Could you output every record below exactly, leaving out the pictures?

—————

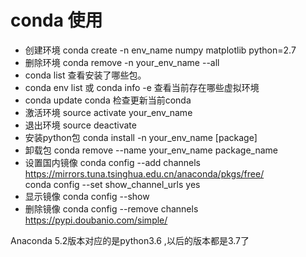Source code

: # conda 使用
* 创建环境 conda create -n env_name numpy matplotlib python=2.7
* 删除环境 conda remove -n your_env_name --all
* conda list 查看安装了哪些包。
* conda env list 或 conda info -e 查看当前存在哪些虚拟环境
* conda update conda 检查更新当前conda
* 激活环境 source activate your_env_name
* 退出环境 source deactivate
* 安装python包 conda install -n your_env_name [package]
* 卸载包 conda remove --name your_env_name  package_name
* 设置国内镜像 
conda config --add channels https://mirrors.tuna.tsinghua.edu.cn/anaconda/pkgs/free/  <br>
conda config --set show_channel_urls yes
* 显示镜像 conda config --show
* 删除镜像 conda config --remove channels https://pypi.doubanio.com/simple/

Anaconda 5.2版本对应的是python3.6 ,以后的版本都是3.7了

—————

Expected answer —
Source code

: # conda 使用
* 创建环境 conda create -n env_name numpy matplotlib python=2.7
* 删除环境 conda remove -n your_env_name --all
* conda list 查看安装了哪些包。
* conda env list 或 conda info -e 查看当前存在哪些虚拟环境
* conda update conda 检查更新当前conda
* 激活环境 source activate your_env_name
* 退出环境 source deactivate
* 安装python包 conda install -n your_env_name [package]
* 卸载包 conda remove --name your_env_name  package_name
* 设置国内镜像 
conda config --add channels https://mirrors.tuna.tsinghua.edu.cn/anaconda/pkgs/free/  <br>
conda config --set show_channel_urls yes
* 显示镜像 conda config --show
* 删除镜像 conda config --remove channels https://pypi.doubanio.com/simple/

Anaconda 5.2版本对应的是python3.6 ,以后的版本都是3.7了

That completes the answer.